Just a few weeks ago someone said to me “ I haven’t really thought about myself, I’ve just focused on the business”. I was having a chat with him and his wife. He was referring to his quality of life and admitted that he had sacrificed a lot. Not spending enough time with family, friends and not making enough leisure time for hobbies, fitness and holidays. His wife was nodding vigorously. I then asked him to imagine that he was now retired. Not just for a fleeting moment but to really imagine what it was like. He admitted that it was really difficult to think in this way.
Not uncommon by any stretch of the imagination. The problem for some is that they are addicted to their business. They are so busy working in the business that they don’t spend enough time working on the business – or themselves. The business is largely what defines them as a person and it’s therefore difficult to imagine life beyond.
For some, the thought can be a scary proposition.
The problem for many business owners is going ‘cold turkey’. Or, as I like to say “coming off the drugs”. I see it in clients that have been business owners, they no longer have any sense of purpose. So what happens… you’ve guessed it… many just carry on working as before.
In most business sectors it makes sense not to have an over reliance on the owner. Doing so can often lower the value of the business on sale, never mind the embedded risk on a day-to-day basis. But lots of people still manage their businesses this way.

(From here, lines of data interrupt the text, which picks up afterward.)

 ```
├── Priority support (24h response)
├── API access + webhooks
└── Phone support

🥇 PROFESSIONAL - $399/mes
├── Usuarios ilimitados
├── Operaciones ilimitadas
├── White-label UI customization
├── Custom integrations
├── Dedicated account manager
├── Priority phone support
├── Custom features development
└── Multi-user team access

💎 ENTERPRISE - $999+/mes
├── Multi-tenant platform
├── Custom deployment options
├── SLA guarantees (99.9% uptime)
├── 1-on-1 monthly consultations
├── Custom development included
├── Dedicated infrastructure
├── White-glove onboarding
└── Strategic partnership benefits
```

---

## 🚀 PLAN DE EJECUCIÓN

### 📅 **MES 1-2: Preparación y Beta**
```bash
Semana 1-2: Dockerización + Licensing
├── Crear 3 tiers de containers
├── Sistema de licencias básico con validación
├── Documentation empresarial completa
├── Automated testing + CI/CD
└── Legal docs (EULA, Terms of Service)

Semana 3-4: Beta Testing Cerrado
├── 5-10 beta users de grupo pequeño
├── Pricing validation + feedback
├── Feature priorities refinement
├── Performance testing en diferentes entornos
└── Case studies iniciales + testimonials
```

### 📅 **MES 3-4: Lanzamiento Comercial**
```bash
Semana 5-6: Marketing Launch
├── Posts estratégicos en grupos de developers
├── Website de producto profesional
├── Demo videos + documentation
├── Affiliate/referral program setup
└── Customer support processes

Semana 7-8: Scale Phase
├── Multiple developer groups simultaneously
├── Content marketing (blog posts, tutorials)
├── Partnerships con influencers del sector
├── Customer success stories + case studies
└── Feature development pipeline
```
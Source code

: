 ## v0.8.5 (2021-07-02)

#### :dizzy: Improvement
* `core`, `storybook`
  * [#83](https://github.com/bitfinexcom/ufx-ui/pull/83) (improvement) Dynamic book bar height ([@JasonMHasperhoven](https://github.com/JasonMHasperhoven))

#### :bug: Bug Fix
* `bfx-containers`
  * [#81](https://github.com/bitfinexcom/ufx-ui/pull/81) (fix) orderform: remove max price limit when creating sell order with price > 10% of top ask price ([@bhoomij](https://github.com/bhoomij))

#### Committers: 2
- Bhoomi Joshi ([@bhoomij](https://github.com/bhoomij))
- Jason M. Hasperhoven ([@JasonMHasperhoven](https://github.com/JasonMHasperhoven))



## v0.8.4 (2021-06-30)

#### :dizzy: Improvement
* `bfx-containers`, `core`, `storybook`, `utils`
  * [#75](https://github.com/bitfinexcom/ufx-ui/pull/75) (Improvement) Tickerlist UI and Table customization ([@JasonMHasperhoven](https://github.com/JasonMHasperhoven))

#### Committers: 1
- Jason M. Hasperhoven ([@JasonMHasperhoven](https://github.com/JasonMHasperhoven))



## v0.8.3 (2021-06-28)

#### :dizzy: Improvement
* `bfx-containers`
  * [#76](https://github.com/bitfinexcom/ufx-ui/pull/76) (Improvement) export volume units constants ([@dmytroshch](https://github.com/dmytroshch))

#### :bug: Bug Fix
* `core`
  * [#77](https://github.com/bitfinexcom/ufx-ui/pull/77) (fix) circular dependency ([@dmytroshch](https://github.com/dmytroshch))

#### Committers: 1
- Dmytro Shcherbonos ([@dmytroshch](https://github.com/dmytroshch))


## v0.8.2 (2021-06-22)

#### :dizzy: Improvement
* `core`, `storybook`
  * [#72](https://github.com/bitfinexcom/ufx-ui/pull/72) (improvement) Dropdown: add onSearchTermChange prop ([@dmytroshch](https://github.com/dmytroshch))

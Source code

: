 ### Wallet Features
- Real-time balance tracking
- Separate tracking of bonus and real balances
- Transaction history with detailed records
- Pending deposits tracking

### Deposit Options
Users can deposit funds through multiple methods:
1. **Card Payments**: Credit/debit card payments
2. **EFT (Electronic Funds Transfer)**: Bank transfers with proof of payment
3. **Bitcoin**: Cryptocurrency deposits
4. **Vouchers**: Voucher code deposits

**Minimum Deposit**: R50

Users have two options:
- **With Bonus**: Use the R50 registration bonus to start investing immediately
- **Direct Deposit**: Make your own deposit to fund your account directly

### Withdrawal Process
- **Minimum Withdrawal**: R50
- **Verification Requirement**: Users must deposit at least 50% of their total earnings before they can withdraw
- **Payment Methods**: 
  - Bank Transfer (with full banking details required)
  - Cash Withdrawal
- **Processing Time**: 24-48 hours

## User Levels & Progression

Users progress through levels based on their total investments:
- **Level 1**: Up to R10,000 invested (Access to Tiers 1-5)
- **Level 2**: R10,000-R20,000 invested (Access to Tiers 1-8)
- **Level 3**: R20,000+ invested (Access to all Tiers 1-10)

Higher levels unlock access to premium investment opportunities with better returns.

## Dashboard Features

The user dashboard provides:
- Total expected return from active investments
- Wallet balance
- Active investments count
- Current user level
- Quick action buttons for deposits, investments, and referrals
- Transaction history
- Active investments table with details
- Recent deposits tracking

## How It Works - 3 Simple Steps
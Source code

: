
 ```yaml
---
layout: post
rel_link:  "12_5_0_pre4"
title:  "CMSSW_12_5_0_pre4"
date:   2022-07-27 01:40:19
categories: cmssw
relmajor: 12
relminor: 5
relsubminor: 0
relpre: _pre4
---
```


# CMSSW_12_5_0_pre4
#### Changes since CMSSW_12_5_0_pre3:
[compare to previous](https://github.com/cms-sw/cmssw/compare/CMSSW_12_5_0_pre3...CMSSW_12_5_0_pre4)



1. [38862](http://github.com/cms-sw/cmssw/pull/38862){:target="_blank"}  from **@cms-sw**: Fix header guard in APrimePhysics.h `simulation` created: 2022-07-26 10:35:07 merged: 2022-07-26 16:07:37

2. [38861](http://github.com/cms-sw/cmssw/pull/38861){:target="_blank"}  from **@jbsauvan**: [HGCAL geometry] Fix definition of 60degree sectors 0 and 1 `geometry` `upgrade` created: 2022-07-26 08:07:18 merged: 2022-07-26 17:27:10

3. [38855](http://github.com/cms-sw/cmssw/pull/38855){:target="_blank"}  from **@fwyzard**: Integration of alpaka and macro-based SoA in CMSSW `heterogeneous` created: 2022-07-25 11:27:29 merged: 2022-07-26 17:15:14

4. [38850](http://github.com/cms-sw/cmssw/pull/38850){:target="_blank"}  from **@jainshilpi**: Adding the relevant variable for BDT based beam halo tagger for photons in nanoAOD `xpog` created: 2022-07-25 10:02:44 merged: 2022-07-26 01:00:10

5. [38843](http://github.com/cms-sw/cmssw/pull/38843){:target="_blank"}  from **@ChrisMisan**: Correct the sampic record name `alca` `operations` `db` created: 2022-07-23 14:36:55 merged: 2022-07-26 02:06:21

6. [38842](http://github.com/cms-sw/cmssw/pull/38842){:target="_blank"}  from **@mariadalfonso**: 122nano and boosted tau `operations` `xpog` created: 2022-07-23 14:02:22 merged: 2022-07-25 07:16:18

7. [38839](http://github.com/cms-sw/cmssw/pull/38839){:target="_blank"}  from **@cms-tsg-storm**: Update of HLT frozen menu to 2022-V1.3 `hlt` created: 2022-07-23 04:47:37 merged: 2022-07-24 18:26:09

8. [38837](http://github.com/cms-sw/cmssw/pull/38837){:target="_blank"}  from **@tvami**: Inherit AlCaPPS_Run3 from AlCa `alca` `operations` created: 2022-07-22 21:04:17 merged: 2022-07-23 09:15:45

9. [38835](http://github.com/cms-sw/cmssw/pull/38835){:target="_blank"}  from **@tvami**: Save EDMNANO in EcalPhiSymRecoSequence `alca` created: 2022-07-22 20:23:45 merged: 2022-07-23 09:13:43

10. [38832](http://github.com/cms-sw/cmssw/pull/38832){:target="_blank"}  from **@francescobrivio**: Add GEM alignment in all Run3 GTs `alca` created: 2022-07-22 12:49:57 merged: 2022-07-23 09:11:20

Back to the conversation I was having: He admitted that he was scared that he wouldn’t have enough money to live off if he stopped working. He was used to earning well and couldn’t imagine how he could afford to live if he sold the company. He wouldn’t have the regular drawings. It turns out that he had a figure in mind for the value of the company but his maths, when looking at current interest rates and annuity rates suggested, he was miles off being able to sell the company. Who had told him he had to leave his money on deposit and buy an annuity with his pension?
Having been given the financials, using our experience and scenario modeling tools, we suggested that he could retire in the next couple of years.
Financially he was actually in a good place, he just didn’t realise it.
Emotionally, with regards to ‘life on the other side’ of retirement, he certainly wasn’t in a good place. You see, our planning is focused around living the life you want. The person in question hadn’t even contemplated the life he wanted.